'''

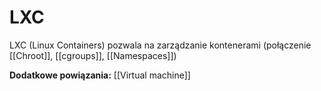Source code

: # LXC
LXC (Linux Containers) pozwala na zarządzanie kontenerami (połączenie [[Chroot]], [[cgroups]], [[Namespaces]])



**Dodatkowe powiązania:**
[[Virtual machine]]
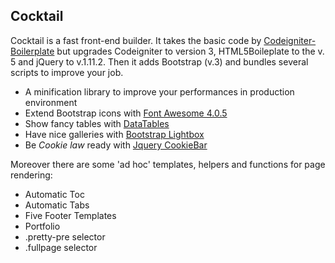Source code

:## Cocktail
 
 Cocktail is a fast front-end builder. It takes the basic code by [Codeigniter-Boilerplate](http://ariok.github.io/codeigniter-boilerplate/) but upgrades Codeigniter to version 3, HTML5Boileplate to the v. 5 and jQuery to v.1.11.2\. Then it adds Bootstrap (v.3) and bundles several scripts to improve your job.

*	A minification library to improve your performances in production environment
*   Extend Bootstrap icons with [Font Awesome 4.0.5](https://fortawesome.github.io/Font-Awesome/)
*   Show fancy tables with [DataTables](https://datatables.net/)
*   Have nice galleries with [Bootstrap Lightbox](http://ashleydw.github.io/lightbox/)
*   Be _Cookie law_ ready with [Jquery CookieBar](http://www.primebox.co.uk/projects/jquery-cookiebar/)

Moreover there are some 'ad hoc' templates, helpers and functions for page rendering:

*   Automatic Toc
*	Automatic Tabs
*	Five Footer Templates
*   Portfolio
*   .pretty-pre selector
*   .fullpage selector
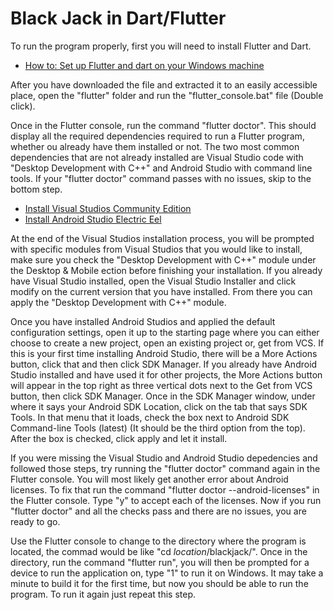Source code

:# Black Jack in Dart/Flutter

To run the program properly, first you will need to install Flutter and Dart.
- [How to: Set up Flutter and dart on your Windows machine](https://docs.flutter.dev/get-started/install/windows)

After you have downloaded the file and extracted it to an easily accessible place, open the "flutter" folder and run the "flutter_console.bat" file \(Double click\).

Once in the Flutter console, run the command "flutter doctor". This should display all the required dependencies required to run a Flutter program, whether ou already have them installed or not. The two most common dependencies that are not already installed are Visual Studio code with "Desktop Development with C++" and Android Studio with command line tools. If your "flutter doctor" command passes with no issues, skip to the bottom step.

- [Install Visual Studios Community Edition](https://visualstudio.microsoft.com/vs/)
- [Install Android Studio Electric Eel](https://developer.android.com/studio)

At the end of the Visual Studios installation process, you will be prompted with specific modules from Visual Studios that you would like to install, make sure you check the "Desktop Development with C++" module under the Desktop & Mobile ection before finishing your installation. If you already have Visual Studio installed, open the Visual Studio Installer and click modify on the current version that you have installed. From there you can apply the "Desktop Development with C++" module.

Once you have installed Android Studios and applied the default configuration settings, open it up to the starting page where you can either choose to create a new project, open an existing project or, get from VCS. If this is your first time installing Android Studio, there will be a More Actions button, click that and then click SDK Manager. If you already have Android Studio installed and have used it for other projects, the More Actions button will appear in the top right as three vertical dots next to the Get from VCS button, then click SDK Manager. Once in the SDK Manager window, under where it says your Android SDK Location, click on the tab that says SDK Tools. In that menu that it loads, check the box next to Android SDK Command-line Tools (latest) \(It should be the third option from the top\). After the box is checked, click apply and let it install.

If you were missing the Visual Studio and Android Studio depedencies and followed those steps, try running the "flutter doctor" command again in the Flutter console. You will most likely get another error about Android licenses. To fix that run the command "flutter doctor --android-licenses" in the Flutter console. Type "y" to accept each of the licenses. Now if you run "flutter doctor" and all the checks pass and there are no issues, you are ready to go.

Use the Flutter console to change to the directory where the program is located, the commad would be like "cd *location*/blackjack/". Once in the directory, run the command "flutter run", you will then be prompted for a device to run the application on, type "1" to run it on Windows. It may take a minute to build it for the first time, but now you should be able to run the program. To run it again just repeat this step.
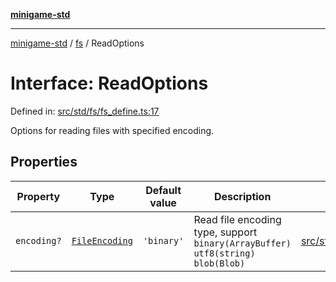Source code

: [**minigame-std**](../../../README.md)

***

[minigame-std](../../../README.md) / [fs](../README.md) / ReadOptions

# Interface: ReadOptions

Defined in: [src/std/fs/fs\_define.ts:17](https://github.com/JiangJie/minigame-std/blob/c702c23d8258d9dd96d873df515d0027c84fb302/src/std/fs/fs_define.ts#L17)

Options for reading files with specified encoding.

## Properties

| Property | Type | Default value | Description | Defined in |
| ------ | ------ | ------ | ------ | ------ |
| <a id="encoding"></a> `encoding?` | [`FileEncoding`](../type-aliases/FileEncoding.md) | `'binary'` | Read file encoding type, support `binary(ArrayBuffer)` `utf8(string)` `blob(Blob)` | [src/std/fs/fs\_define.ts:23](https://github.com/JiangJie/minigame-std/blob/c702c23d8258d9dd96d873df515d0027c84fb302/src/std/fs/fs_define.ts#L23) |
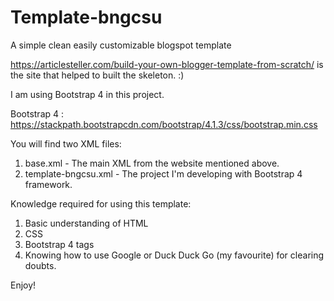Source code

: # Template-bngcsu
A simple clean easily customizable blogspot template 

https://articlesteller.com/build-your-own-blogger-template-from-scratch/ is the site that helped to built the skeleton. :)

I am using Bootstrap 4 in this project.

Bootstrap 4 : https://stackpath.bootstrapcdn.com/bootstrap/4.1.3/css/bootstrap.min.css

You will find two XML files:
1. base.xml - The main XML from the website mentioned above.
2. template-bngcsu.xml - The project I'm developing with Bootstrap 4 framework.

Knowledge required for using this template:
 1. Basic understanding of HTML
 2. CSS
 3. Bootstrap 4 tags
 4. Knowing how to use Google or Duck Duck Go (my favourite) for clearing doubts.
 
Enjoy!
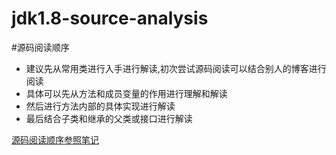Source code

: # jdk1.8-source-analysis
#源码阅读顺序
* 建议先从常用类进行入手进行解读,初次尝试源码阅读可以结合别人的博客进行阅读
* 具体可以先从方法和成员变量的作用进行理解和解读
* 然后进行方法内部的具体实现进行解读
* 最后结合子类和继承的父类或接口进行解读

[源码阅读顺序参照笔记](https://blog.csdn.net/qq_21033663/article/details/79571506)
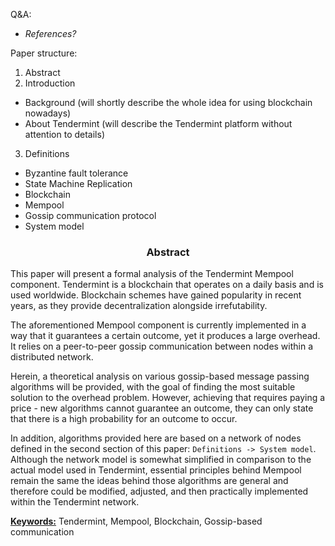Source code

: 
Q&A:
- *References?*

Paper structure:
1. Abstract
2. Introduction
* Background (will shortly describe the whole idea for using blockchain nowadays)
* About Tendermint (will describe the Tendermint platform without attention to details)
3. Definitions
* Byzantine fault tolerance
* State Machine Replication
* Blockchain
* Mempool
* Gossip communication protocol
* System model

<div align='center'> 
	<h3>Abstract</h3>
</div>

This paper will present a formal analysis of the Tendermint Mempool component. Tendermint is a blockchain that operates on a daily basis and is used worldwide. Blockchain schemes have gained popularity in recent years, as they provide decentralization alongside irrefutability.  

The aforementioned Mempool component is currently implemented in a way that it guarantees a certain outcome, yet it produces a large overhead. It relies on a peer-to-peer gossip communication between nodes within a distributed network. 

Herein, a theoretical analysis on various gossip-based message passing algorithms will be provided, with the goal of finding the most suitable solution to the overhead problem. However, achieving that requires paying a price - new algorithms cannot guarantee an outcome, they can only state that there is a high probability for an outcome to occur.

In addition, algorithms provided here are based on a network of nodes defined in the second section of this paper: `Definitions -> System model`. Although the network model is somewhat simplified  in comparison to the actual model used in Tendermint,
essential principles behind Mempool remain the same
 the ideas behind those algorithms are general and therefore could be modified, adjusted, and then practically implemented within the Tendermint network.

<u>**Keywords:**</u> Tendermint, Mempool, Blockchain, Gossip-based communication

<!--stackedit_data:
eyJoaXN0b3J5IjpbLTI1MzYzMjU0OSwtNDQ5NTk2OTMyLDE3MT
g4NzE0MTMsLTE3NDkwNDA3MDksLTE0NjYwOTY4NjMsLTEyNjMz
MDQwNiwxMzE4NjI0NTEwLC05MjAxNDA4MDksMTIzODIyMDI4MS
wtMTI3MDQyMTQ4Miw5Njk2MTY0ODgsMTg2NjYwODUxOCwxNzcy
MzE5Nzk1LDQ4MTMxOTU5Nyw3MjUyNTA0NTksLTEwMzg3NzMyMz
csLTEzOTYzNDE5NCwxNjk5MzQ5NDgyXX0=
-->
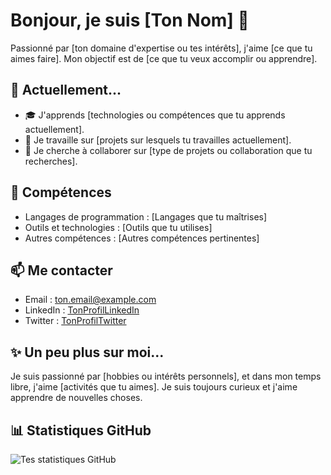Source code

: # Bonjour, je suis [Ton Nom] 👋

Passionné par [ton domaine d'expertise ou tes intérêts], j'aime [ce que tu aimes faire]. Mon objectif est de [ce que tu veux accomplir ou apprendre].

## 🌱 Actuellement...

- 🎓 J'apprends [technologies ou compétences que tu apprends actuellement].
- 🔭 Je travaille sur [projets sur lesquels tu travailles actuellement].
- 🤝 Je cherche à collaborer sur [type de projets ou collaboration que tu recherches].

## 💼 Compétences

- Langages de programmation : [Langages que tu maîtrises]
- Outils et technologies : [Outils que tu utilises]
- Autres compétences : [Autres compétences pertinentes]

## 📫 Me contacter

- Email : [ton.email@example.com](mailto:ton.email@example.com)
- LinkedIn : [TonProfilLinkedIn](https://www.linkedin.com/in/tonprofil/)
- Twitter : [TonProfilTwitter](https://twitter.com/tonprofil)

## ✨ Un peu plus sur moi...

Je suis passionné par [hobbies ou intérêts personnels], et dans mon temps libre, j'aime [activités que tu aimes]. Je suis toujours curieux et j'aime apprendre de nouvelles choses.

## 📊 Statistiques GitHub

![Tes statistiques GitHub](https://github-readme-stats.vercel.app/api?username=TonNomUtilisateurGitHub&show_icons=true&theme=radical)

'''

What the task requires: Check each line of the records above for the string "selector", and report every line that has it.

Response to the task:
*   .pretty-pre selector
*   .fullpage selector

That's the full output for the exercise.